Plain-text document sources
▶

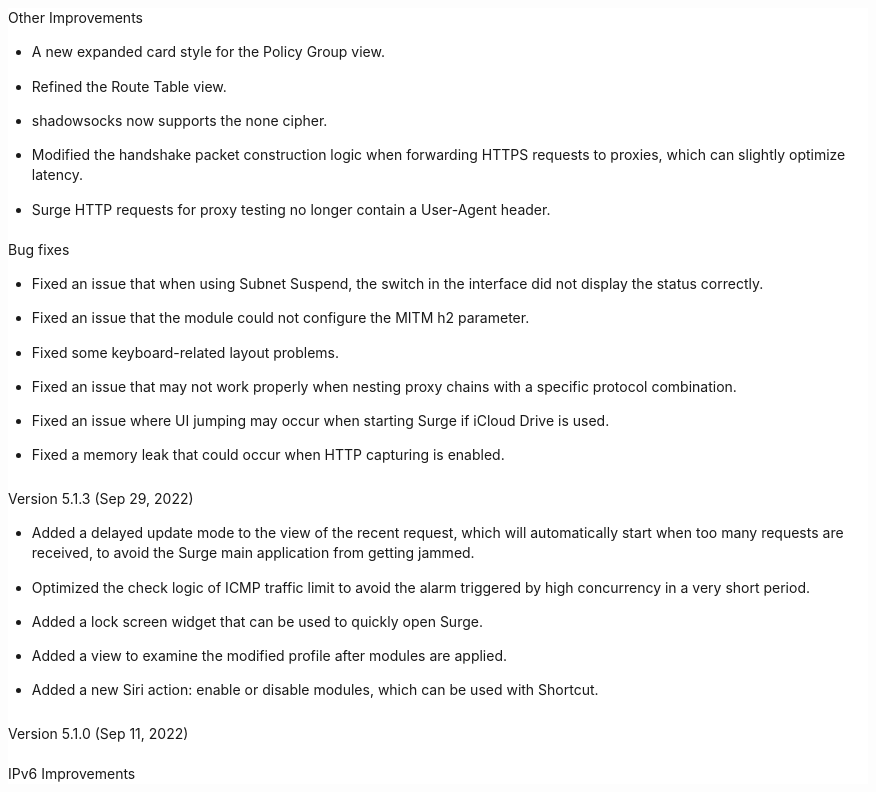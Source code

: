 Other Improvements

*   A new expanded card style for the Policy Group view.
    
*   Refined the Route Table view.
    
*   shadowsocks now supports the none cipher.
    
*   Modified the handshake packet construction logic when forwarding HTTPS requests to proxies, which can slightly optimize latency.
    
*   Surge HTTP requests for proxy testing no longer contain a User-Agent header.
    

#### 

[](#bug-fixes)

Bug fixes

*   Fixed an issue that when using Subnet Suspend, the switch in the interface did not display the status correctly.
    
*   Fixed an issue that the module could not configure the MITM h2 parameter.
    
*   Fixed some keyboard-related layout problems.
    
*   Fixed an issue that may not work properly when nesting proxy chains with a specific protocol combination.
    
*   Fixed an issue where UI jumping may occur when starting Surge if iCloud Drive is used.
    
*   Fixed a memory leak that could occur when HTTP capturing is enabled.
    

### 

[](#version-5.1.3-sep-29-2022)

Version 5.1.3 (Sep 29, 2022)

*   Added a delayed update mode to the view of the recent request, which will automatically start when too many requests are received, to avoid the Surge main application from getting jammed.
    
*   Optimized the check logic of ICMP traffic limit to avoid the alarm triggered by high concurrency in a very short period.
    
*   Added a lock screen widget that can be used to quickly open Surge.
    
*   Added a view to examine the modified profile after modules are applied.
    
*   Added a new Siri action: enable or disable modules, which can be used with Shortcut.
    

### 

[](#version-5.1.0-sep-11-2022)

Version 5.1.0 (Sep 11, 2022)

#### 

[](#ipv6-improvements)

IPv6 Improvements
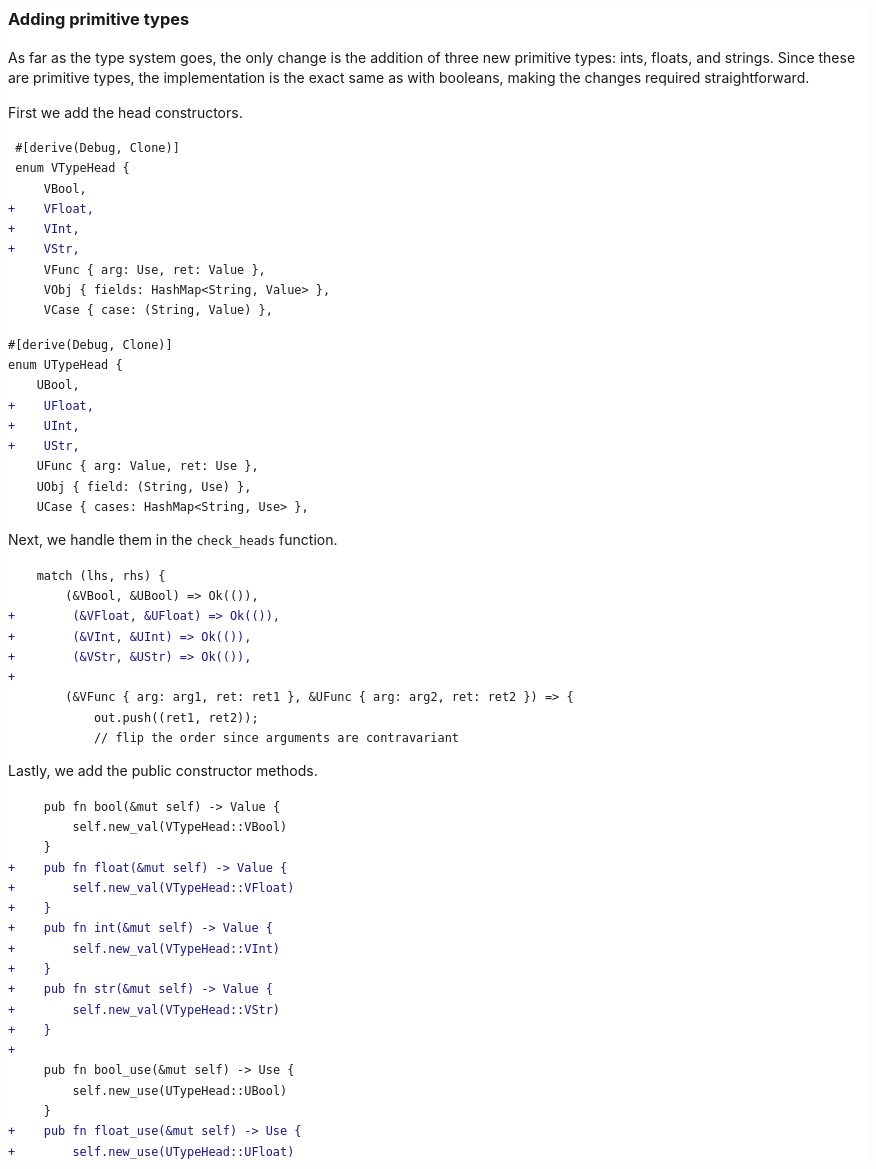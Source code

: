### Adding primitive types

As far as the type system goes, the only change is the addition of three new primitive types: ints, floats, and strings. Since these are primitive types, the implementation is the exact same as with booleans, making the changes required straightforward.


First we add the head constructors.

```diff
 #[derive(Debug, Clone)]
 enum VTypeHead {
     VBool,
+    VFloat,
+    VInt,
+    VStr,
     VFunc { arg: Use, ret: Value },
     VObj { fields: HashMap<String, Value> },
     VCase { case: (String, Value) },
```
 ```diff
 #[derive(Debug, Clone)]
 enum UTypeHead {
     UBool,
+    UFloat,
+    UInt,
+    UStr,
     UFunc { arg: Value, ret: Use },
     UObj { field: (String, Use) },
     UCase { cases: HashMap<String, Use> },
```

Next, we handle them in the `check_heads` function.

 ```diff
     match (lhs, rhs) {
         (&VBool, &UBool) => Ok(()),
+        (&VFloat, &UFloat) => Ok(()),
+        (&VInt, &UInt) => Ok(()),
+        (&VStr, &UStr) => Ok(()),
+
         (&VFunc { arg: arg1, ret: ret1 }, &UFunc { arg: arg2, ret: ret2 }) => {
             out.push((ret1, ret2));
             // flip the order since arguments are contravariant

```

Lastly, we add the public constructor methods.

```diff
     pub fn bool(&mut self) -> Value {
         self.new_val(VTypeHead::VBool)
     }
+    pub fn float(&mut self) -> Value {
+        self.new_val(VTypeHead::VFloat)
+    }
+    pub fn int(&mut self) -> Value {
+        self.new_val(VTypeHead::VInt)
+    }
+    pub fn str(&mut self) -> Value {
+        self.new_val(VTypeHead::VStr)
+    }
+
     pub fn bool_use(&mut self) -> Use {
         self.new_use(UTypeHead::UBool)
     }
+    pub fn float_use(&mut self) -> Use {
+        self.new_use(UTypeHead::UFloat)
```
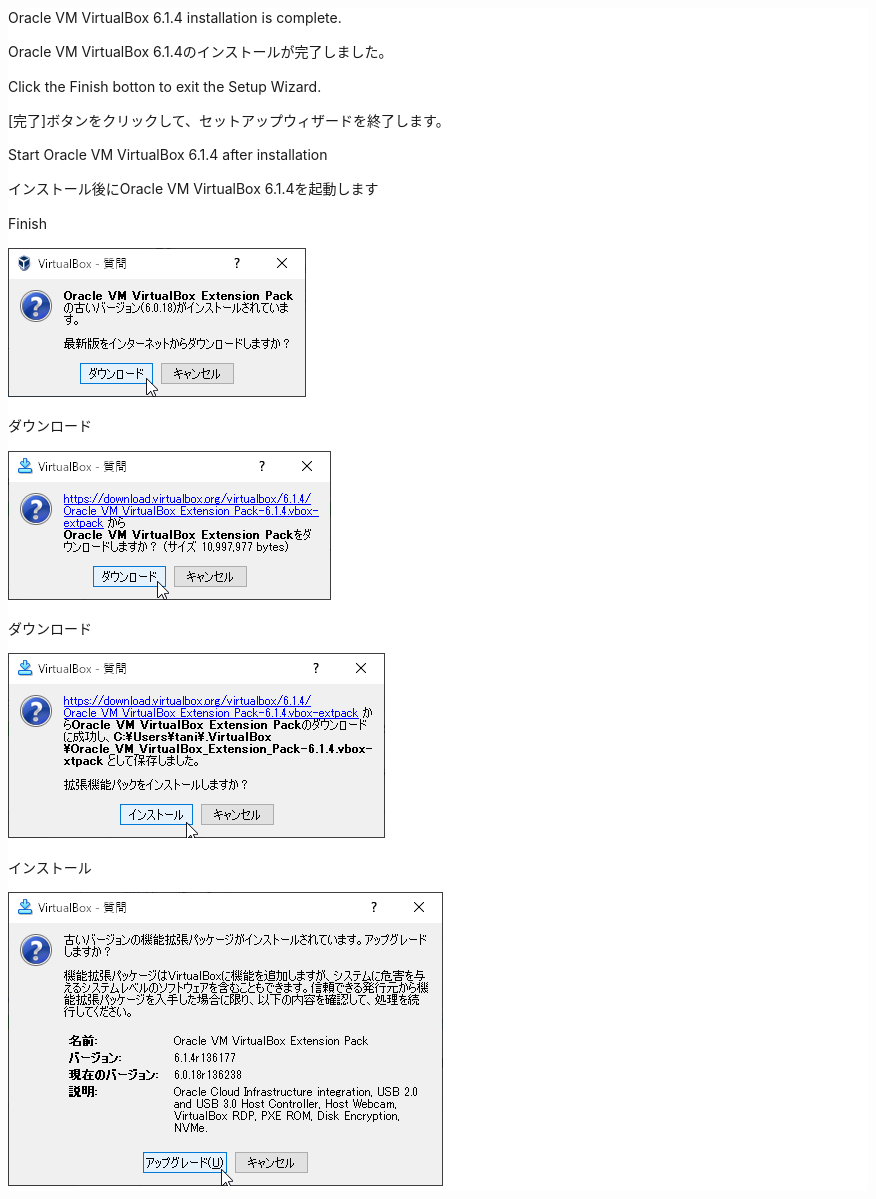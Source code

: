 Oracle VM VirtualBox 6.1.4 installation is complete.

Oracle VM VirtualBox 6.1.4のインストールが完了しました。

Click the Finish botton to exit the Setup Wizard.

[完了]ボタンをクリックして、セットアップウィザードを終了します。

Start Oracle VM VirtualBox 6.1.4 after installation

インストール後にOracle VM VirtualBox 6.1.4を起動します

Finish

![2020-03-04 10_23_36-VirtualBox - 質問](docker.assets/2020-03-04%2010_23_36-VirtualBox%20-%20%E8%B3%AA%E5%95%8F.png)

ダウンロード

![2020-03-04 10_24_09-VirtualBox - 質問](docker.assets/2020-03-04%2010_24_09-VirtualBox%20-%20%E8%B3%AA%E5%95%8F.png)

ダウンロード

![2020-03-04 10_24_33-VirtualBox - 質問](docker.assets/2020-03-04%2010_24_33-VirtualBox%20-%20%E8%B3%AA%E5%95%8F.png)

インストール

![2020-03-04 10_25_00-VirtualBox - 質問](docker.assets/2020-03-04%2010_25_00-VirtualBox%20-%20%E8%B3%AA%E5%95%8F.png)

◀

# Task to complete:
Before copying the data, remove the pictures. Then repeat the rest exactly.

# Task result:
Source code

: Other Improvements

*   A new expanded card style for the Policy Group view.
    
*   Refined the Route Table view.
    
*   shadowsocks now supports the none cipher.
    
*   Modified the handshake packet construction logic when forwarding HTTPS requests to proxies, which can slightly optimize latency.
    
*   Surge HTTP requests for proxy testing no longer contain a User-Agent header.
    

#### 

[](#bug-fixes)

Bug fixes

*   Fixed an issue that when using Subnet Suspend, the switch in the interface did not display the status correctly.
    
*   Fixed an issue that the module could not configure the MITM h2 parameter.
    
*   Fixed some keyboard-related layout problems.
    
*   Fixed an issue that may not work properly when nesting proxy chains with a specific protocol combination.
    
*   Fixed an issue where UI jumping may occur when starting Surge if iCloud Drive is used.
    
*   Fixed a memory leak that could occur when HTTP capturing is enabled.
    

### 

[](#version-5.1.3-sep-29-2022)

Version 5.1.3 (Sep 29, 2022)

*   Added a delayed update mode to the view of the recent request, which will automatically start when too many requests are received, to avoid the Surge main application from getting jammed.
    
*   Optimized the check logic of ICMP traffic limit to avoid the alarm triggered by high concurrency in a very short period.
    
*   Added a lock screen widget that can be used to quickly open Surge.
    
*   Added a view to examine the modified profile after modules are applied.
    
*   Added a new Siri action: enable or disable modules, which can be used with Shortcut.
    

### 

[](#version-5.1.0-sep-11-2022)

Version 5.1.0 (Sep 11, 2022)

#### 

[](#ipv6-improvements)

IPv6 Improvements
Source code

:### Adding primitive types

As far as the type system goes, the only change is the addition of three new primitive types: ints, floats, and strings. Since these are primitive types, the implementation is the exact same as with booleans, making the changes required straightforward.


First we add the head constructors.

```diff
 #[derive(Debug, Clone)]
 enum VTypeHead {
     VBool,
+    VFloat,
+    VInt,
+    VStr,
     VFunc { arg: Use, ret: Value },
     VObj { fields: HashMap<String, Value> },
     VCase { case: (String, Value) },
```
 ```diff
 #[derive(Debug, Clone)]
 enum UTypeHead {
     UBool,
+    UFloat,
+    UInt,
+    UStr,
     UFunc { arg: Value, ret: Use },
     UObj { field: (String, Use) },
     UCase { cases: HashMap<String, Use> },
```

Next, we handle them in the `check_heads` function.

 ```diff
     match (lhs, rhs) {
         (&VBool, &UBool) => Ok(()),
+        (&VFloat, &UFloat) => Ok(()),
+        (&VInt, &UInt) => Ok(()),
+        (&VStr, &UStr) => Ok(()),
+
         (&VFunc { arg: arg1, ret: ret1 }, &UFunc { arg: arg2, ret: ret2 }) => {
             out.push((ret1, ret2));
             // flip the order since arguments are contravariant

```

Lastly, we add the public constructor methods.

```diff
     pub fn bool(&mut self) -> Value {
         self.new_val(VTypeHead::VBool)
     }
+    pub fn float(&mut self) -> Value {
+        self.new_val(VTypeHead::VFloat)
+    }
+    pub fn int(&mut self) -> Value {
+        self.new_val(VTypeHead::VInt)
+    }
+    pub fn str(&mut self) -> Value {
+        self.new_val(VTypeHead::VStr)
+    }
+
     pub fn bool_use(&mut self) -> Use {
         self.new_use(UTypeHead::UBool)
     }
+    pub fn float_use(&mut self) -> Use {
+        self.new_use(UTypeHead::UFloat)
```
Source code

: Oracle VM VirtualBox 6.1.4 installation is complete.

Oracle VM VirtualBox 6.1.4のインストールが完了しました。

Click the Finish botton to exit the Setup Wizard.

[完了]ボタンをクリックして、セットアップウィザードを終了します。

Start Oracle VM VirtualBox 6.1.4 after installation

インストール後にOracle VM VirtualBox 6.1.4を起動します

Finish

![2020-03-04 10_23_36-VirtualBox - 質問](docker.assets/2020-03-04%2010_23_36-VirtualBox%20-%20%E8%B3%AA%E5%95%8F.png)

ダウンロード

![2020-03-04 10_24_09-VirtualBox - 質問](docker.assets/2020-03-04%2010_24_09-VirtualBox%20-%20%E8%B3%AA%E5%95%8F.png)

ダウンロード

![2020-03-04 10_24_33-VirtualBox - 質問](docker.assets/2020-03-04%2010_24_33-VirtualBox%20-%20%E8%B3%AA%E5%95%8F.png)

インストール

![2020-03-04 10_25_00-VirtualBox - 質問](docker.assets/2020-03-04%2010_25_00-VirtualBox%20-%20%E8%B3%AA%E5%95%8F.png)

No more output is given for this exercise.